SIMD Performance Matrix
A SIMD-gate benchmark that builds the same int8 QConv2D 3x3 + QDense block under several TINYMIND_ENABLE_SIMD_* gate combinations and emits one CSV row per backend. Demonstrates that every integer SIMD backend is bit-exact with the scalar reference while cycle counts vary by ISA.
How it works
- The same int8 MobileNetV2-shaped block (
QConv2D3x3 +QDense) is compiled once per backend; the default Makefile buildsscalar,avx2,avx512f, andavx512_vnni.
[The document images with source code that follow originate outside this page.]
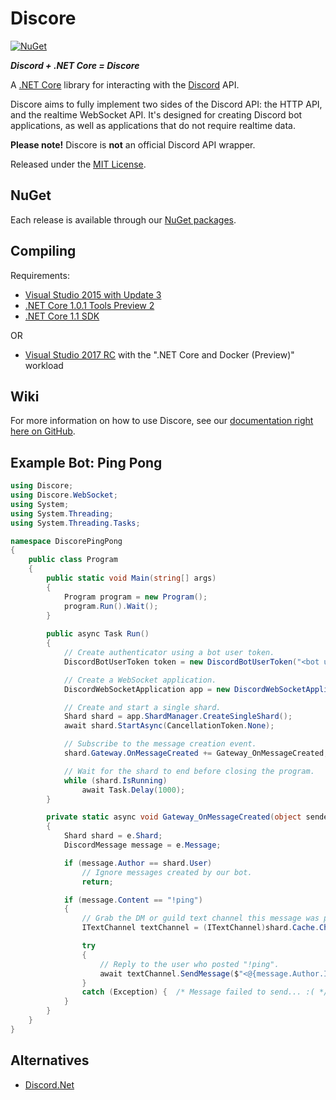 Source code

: # Discore
[![NuGet](https://img.shields.io/nuget/v/Discore.svg?style=flat-square?maxAge=2592000)](https://www.nuget.org/packages/Discore/)

***Discord + .NET Core = Discore***

A [.NET Core](https://dotnet.github.io/) library for interacting with the [Discord](https://discordapp.com/) API.

Discore aims to fully implement two sides of the Discord API: the HTTP API, and the realtime WebSocket API. It's designed for creating Discord bot applications, as well as applications that do not require realtime data.

**Please note!** Discore is **not** an official Discord API wrapper.

Released under the [MIT License](../master/LICENSE.md).

## NuGet
Each release is available through our [NuGet packages](https://www.nuget.org/packages/Discore/).

## Compiling
Requirements:
- [Visual Studio 2015 with Update 3](https://www.microsoft.com/net/core#windowsvs2015)
- [.NET Core 1.0.1 Tools Preview 2](https://www.microsoft.com/net/core#windowsvs2015)
- [.NET Core 1.1 SDK](https://www.microsoft.com/net/download/core#/current)

OR
- [Visual Studio 2017 RC](https://www.microsoft.com/net/core#windowsvs2017) with the ".NET Core and Docker (Preview)" workload

## Wiki
For more information on how to use Discore, see our [documentation right here on GitHub](https://github.com/BundledSticksInkorperated/Discore/wiki).

## Example Bot: Ping Pong
```csharp
using Discore;
using Discore.WebSocket;
using System;
using System.Threading;
using System.Threading.Tasks;

namespace DiscorePingPong
{
    public class Program
    {
        public static void Main(string[] args)
        {
            Program program = new Program();
            program.Run().Wait();
        }
		
        public async Task Run()
        {
            // Create authenticator using a bot user token.
            DiscordBotUserToken token = new DiscordBotUserToken("<bot user token goes here>");

            // Create a WebSocket application.
            DiscordWebSocketApplication app = new DiscordWebSocketApplication(token);

            // Create and start a single shard.
            Shard shard = app.ShardManager.CreateSingleShard();
            await shard.StartAsync(CancellationToken.None);

            // Subscribe to the message creation event.
            shard.Gateway.OnMessageCreated += Gateway_OnMessageCreated;

            // Wait for the shard to end before closing the program.
            while (shard.IsRunning)
                await Task.Delay(1000);
        }

        private static async void Gateway_OnMessageCreated(object sender, MessageEventArgs e)
        {
            Shard shard = e.Shard;
            DiscordMessage message = e.Message;

            if (message.Author == shard.User)
                // Ignore messages created by our bot.
                return;

            if (message.Content == "!ping")
            {
                // Grab the DM or guild text channel this message was posted in from cache.
                ITextChannel textChannel = (ITextChannel)shard.Cache.Channels.Get(message.ChannelId);

                try
                {
                    // Reply to the user who posted "!ping".
                    await textChannel.SendMessage($"<@{message.Author.Id}> Pong!");
                }
                catch (Exception) {  /* Message failed to send... :( */ }
            }
        }
    }
}
```

## Alternatives
- [Discord.Net](https://github.com/RogueException/Discord.Net)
Each binary emitsactive_backend, per-call timing, andconv_output_checksum/dense_output_checksum. - The checksum columns are identical across backends when Phase 14’s bit-exactness invariant holds (int8 × int8 products fit in int16, int32 accumulation is lane-order independent, the zero-point correction folds into a final scalar subtract). Any disagreement with the
scalarreference row is a backend bug — the checksum mixes a running sum with an FNV-style XOR-and-shift hash, so a one-byte error flips it visibly. - Backend dispatch is compile-time only (no
cpuid/ runtime detection): the build translates-march=flags into matchingTINYMIND_ENABLE_SIMD_*=1defines, and one ISA is selected per build.
Build and run
cd examples/perf_matrix
make release
make run
make plot # needs matplotlib; a venv/pyenv works if it is not already in your Python
make (default) builds the scalar / avx2 / avx512f / avx512_vnni binaries; make release is the same -O3 build. The key target is make report, which runs every binary and writes the combined CSV to output/perf_report.csv (one row per backend); make run aliases make report. make plot renders the chart from that CSV. To bench an Arm gate, add a target with the matching cross-compiler and -march=...+dotprod plus the matching TINYMIND_ENABLE_SIMD_NEON* defines.
Output

Two panels (the QConv2D and QDense stages differ by ~4 orders of magnitude in cost, so each gets its own y-scale). On this host AVX2 and AVX-512F are the fastest, beating scalar by roughly 20% on both stages; AVX-512-VNNI is slower here, a known AVX-512 frequency-throttling effect on this CPU. The headline is not the cycle delta but the invariant behind it — the output_checksum is identical across all four backends, so every speedup is bit-exact.